TASK PROMPT: Whenever a line contains the string "transfers", copy it out of the entries.
─── DATA
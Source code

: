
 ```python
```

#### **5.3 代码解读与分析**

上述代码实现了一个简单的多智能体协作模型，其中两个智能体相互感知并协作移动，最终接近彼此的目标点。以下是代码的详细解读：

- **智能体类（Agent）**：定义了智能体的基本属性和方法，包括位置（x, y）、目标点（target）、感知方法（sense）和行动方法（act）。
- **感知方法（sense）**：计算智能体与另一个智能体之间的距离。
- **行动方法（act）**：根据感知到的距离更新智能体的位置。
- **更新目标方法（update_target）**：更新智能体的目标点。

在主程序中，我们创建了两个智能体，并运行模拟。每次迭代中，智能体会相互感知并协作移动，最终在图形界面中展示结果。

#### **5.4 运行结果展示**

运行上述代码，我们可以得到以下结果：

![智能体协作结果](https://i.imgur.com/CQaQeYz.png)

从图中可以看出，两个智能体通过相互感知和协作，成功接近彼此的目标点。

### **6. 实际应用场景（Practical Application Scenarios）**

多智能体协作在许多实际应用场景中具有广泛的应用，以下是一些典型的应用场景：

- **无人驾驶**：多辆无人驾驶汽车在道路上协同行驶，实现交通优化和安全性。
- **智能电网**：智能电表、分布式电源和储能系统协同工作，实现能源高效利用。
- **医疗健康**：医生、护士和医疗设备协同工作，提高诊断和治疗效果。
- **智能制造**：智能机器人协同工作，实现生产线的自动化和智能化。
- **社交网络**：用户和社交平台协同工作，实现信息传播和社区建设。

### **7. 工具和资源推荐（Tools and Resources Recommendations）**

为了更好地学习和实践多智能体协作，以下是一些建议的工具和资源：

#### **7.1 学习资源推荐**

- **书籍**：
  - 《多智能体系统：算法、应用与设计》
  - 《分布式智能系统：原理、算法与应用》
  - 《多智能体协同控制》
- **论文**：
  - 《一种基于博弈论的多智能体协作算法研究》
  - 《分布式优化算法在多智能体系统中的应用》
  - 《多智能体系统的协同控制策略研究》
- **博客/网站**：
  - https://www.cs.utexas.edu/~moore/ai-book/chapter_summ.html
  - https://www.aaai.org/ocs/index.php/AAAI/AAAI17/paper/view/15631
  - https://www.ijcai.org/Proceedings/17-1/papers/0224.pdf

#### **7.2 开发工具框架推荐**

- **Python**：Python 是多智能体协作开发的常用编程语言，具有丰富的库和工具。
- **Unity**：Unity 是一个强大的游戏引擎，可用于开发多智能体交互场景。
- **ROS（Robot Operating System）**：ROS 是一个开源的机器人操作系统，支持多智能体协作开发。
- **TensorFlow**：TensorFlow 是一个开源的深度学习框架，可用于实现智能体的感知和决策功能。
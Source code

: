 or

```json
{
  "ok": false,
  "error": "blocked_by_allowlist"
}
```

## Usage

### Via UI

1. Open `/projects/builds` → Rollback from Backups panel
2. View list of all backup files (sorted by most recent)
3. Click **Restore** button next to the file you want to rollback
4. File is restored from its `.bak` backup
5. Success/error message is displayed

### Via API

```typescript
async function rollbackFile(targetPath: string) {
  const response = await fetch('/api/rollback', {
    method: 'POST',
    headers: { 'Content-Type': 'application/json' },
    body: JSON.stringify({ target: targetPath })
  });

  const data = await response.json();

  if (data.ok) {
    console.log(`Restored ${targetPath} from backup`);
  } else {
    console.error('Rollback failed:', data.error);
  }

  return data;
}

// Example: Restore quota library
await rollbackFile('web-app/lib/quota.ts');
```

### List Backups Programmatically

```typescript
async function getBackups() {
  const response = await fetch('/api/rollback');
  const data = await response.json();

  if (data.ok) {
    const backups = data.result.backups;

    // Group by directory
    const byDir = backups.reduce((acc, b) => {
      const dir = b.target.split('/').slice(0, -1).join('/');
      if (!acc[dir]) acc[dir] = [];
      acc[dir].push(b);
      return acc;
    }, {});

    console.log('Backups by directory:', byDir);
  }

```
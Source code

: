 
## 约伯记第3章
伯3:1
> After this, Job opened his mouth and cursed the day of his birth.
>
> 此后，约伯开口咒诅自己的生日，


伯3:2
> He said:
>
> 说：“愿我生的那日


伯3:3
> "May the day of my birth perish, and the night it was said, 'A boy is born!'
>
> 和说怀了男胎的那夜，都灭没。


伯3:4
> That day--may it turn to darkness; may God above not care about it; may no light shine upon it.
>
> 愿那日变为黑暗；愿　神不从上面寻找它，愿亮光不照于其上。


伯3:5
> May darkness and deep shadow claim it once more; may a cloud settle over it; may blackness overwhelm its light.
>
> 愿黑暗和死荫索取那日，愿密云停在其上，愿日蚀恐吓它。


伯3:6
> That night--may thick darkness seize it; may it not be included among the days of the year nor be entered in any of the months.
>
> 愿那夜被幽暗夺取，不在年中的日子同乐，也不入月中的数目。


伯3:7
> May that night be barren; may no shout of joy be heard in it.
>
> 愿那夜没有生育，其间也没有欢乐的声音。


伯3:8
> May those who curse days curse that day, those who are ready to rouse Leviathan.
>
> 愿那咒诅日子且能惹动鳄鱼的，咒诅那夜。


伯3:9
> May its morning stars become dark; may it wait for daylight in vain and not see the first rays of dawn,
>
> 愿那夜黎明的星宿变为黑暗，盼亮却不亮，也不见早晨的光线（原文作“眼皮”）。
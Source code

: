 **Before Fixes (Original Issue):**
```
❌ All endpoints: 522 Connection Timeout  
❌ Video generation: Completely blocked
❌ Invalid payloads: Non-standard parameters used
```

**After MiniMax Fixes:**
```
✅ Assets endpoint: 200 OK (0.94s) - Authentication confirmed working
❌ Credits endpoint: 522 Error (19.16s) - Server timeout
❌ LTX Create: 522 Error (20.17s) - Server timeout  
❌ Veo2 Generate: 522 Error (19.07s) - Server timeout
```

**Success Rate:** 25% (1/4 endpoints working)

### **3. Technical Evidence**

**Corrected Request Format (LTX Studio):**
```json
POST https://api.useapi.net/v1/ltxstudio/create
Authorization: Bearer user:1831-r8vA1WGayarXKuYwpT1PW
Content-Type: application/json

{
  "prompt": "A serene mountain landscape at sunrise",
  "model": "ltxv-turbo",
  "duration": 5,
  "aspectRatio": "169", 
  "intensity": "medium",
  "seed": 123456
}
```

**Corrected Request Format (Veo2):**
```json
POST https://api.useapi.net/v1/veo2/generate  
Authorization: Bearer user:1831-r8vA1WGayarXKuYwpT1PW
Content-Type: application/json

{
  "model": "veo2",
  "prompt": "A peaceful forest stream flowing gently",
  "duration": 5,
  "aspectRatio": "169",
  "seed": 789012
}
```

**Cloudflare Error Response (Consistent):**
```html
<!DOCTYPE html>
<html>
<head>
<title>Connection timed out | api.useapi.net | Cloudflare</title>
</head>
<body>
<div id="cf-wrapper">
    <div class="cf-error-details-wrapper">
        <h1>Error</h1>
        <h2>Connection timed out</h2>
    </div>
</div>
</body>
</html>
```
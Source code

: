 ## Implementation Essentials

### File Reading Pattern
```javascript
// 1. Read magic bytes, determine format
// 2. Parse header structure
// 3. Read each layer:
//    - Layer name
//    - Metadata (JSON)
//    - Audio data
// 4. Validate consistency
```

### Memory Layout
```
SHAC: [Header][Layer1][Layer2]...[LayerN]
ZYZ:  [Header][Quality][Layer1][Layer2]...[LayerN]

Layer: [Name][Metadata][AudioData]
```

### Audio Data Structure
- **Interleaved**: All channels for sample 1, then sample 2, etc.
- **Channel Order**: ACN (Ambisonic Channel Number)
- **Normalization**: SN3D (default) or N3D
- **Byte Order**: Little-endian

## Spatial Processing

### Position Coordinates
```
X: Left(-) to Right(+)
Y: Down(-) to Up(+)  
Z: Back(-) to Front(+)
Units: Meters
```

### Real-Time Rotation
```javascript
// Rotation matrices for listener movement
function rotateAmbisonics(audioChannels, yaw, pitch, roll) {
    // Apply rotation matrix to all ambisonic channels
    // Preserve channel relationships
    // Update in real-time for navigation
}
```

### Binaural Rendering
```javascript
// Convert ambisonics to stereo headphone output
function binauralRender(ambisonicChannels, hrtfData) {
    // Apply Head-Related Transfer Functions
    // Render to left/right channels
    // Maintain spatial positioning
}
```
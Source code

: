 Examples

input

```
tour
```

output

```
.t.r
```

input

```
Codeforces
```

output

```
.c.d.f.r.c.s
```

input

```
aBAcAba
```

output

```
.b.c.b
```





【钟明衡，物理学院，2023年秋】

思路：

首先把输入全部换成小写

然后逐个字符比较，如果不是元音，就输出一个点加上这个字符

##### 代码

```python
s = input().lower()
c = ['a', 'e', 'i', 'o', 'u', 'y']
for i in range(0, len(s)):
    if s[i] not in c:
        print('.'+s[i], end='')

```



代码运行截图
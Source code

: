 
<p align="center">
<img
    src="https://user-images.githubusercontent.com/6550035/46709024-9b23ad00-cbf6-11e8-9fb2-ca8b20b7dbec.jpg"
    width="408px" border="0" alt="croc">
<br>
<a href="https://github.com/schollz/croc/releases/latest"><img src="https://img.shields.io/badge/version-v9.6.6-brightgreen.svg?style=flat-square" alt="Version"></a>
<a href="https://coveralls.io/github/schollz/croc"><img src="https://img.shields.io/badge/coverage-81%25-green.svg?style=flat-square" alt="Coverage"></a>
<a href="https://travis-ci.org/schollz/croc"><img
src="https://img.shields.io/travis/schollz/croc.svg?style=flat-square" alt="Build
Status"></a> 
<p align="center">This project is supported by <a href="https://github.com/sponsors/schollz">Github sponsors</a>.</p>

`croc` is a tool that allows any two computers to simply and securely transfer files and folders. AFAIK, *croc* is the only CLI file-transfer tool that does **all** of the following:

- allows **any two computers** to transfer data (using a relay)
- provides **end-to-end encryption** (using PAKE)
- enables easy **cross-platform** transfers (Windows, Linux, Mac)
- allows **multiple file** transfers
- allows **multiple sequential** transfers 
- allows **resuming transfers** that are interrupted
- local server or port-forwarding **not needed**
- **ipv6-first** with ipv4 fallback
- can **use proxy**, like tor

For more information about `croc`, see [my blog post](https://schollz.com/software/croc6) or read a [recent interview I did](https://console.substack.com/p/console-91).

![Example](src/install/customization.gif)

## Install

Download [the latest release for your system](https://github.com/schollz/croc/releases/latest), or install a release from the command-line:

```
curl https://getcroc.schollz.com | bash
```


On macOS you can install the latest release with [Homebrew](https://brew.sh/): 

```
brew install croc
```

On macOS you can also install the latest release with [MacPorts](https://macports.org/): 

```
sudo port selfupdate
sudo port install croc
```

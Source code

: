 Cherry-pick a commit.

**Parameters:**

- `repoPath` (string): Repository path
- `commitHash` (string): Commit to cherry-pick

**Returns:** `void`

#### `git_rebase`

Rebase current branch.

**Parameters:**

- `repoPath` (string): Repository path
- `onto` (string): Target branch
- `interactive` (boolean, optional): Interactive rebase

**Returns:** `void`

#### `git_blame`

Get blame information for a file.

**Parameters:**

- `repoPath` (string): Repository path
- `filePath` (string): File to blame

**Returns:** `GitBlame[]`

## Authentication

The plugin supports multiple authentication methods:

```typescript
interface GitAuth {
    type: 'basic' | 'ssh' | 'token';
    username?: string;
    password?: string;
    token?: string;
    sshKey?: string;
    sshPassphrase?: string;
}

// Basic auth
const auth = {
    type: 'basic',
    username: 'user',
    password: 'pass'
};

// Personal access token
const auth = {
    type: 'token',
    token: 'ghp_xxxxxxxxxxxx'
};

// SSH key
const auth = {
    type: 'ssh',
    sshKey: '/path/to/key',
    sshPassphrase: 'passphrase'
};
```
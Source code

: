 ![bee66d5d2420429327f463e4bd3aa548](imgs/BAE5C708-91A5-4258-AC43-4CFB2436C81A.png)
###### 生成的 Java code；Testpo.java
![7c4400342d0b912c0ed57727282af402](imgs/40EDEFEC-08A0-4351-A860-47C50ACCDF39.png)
──────
SOLVED PROBLEM:
- enables easy **cross-platform** transfers (Windows, Linux, Mac)
- allows **multiple file** transfers
- allows **multiple sequential** transfers 
- allows **resuming transfers** that are interrupted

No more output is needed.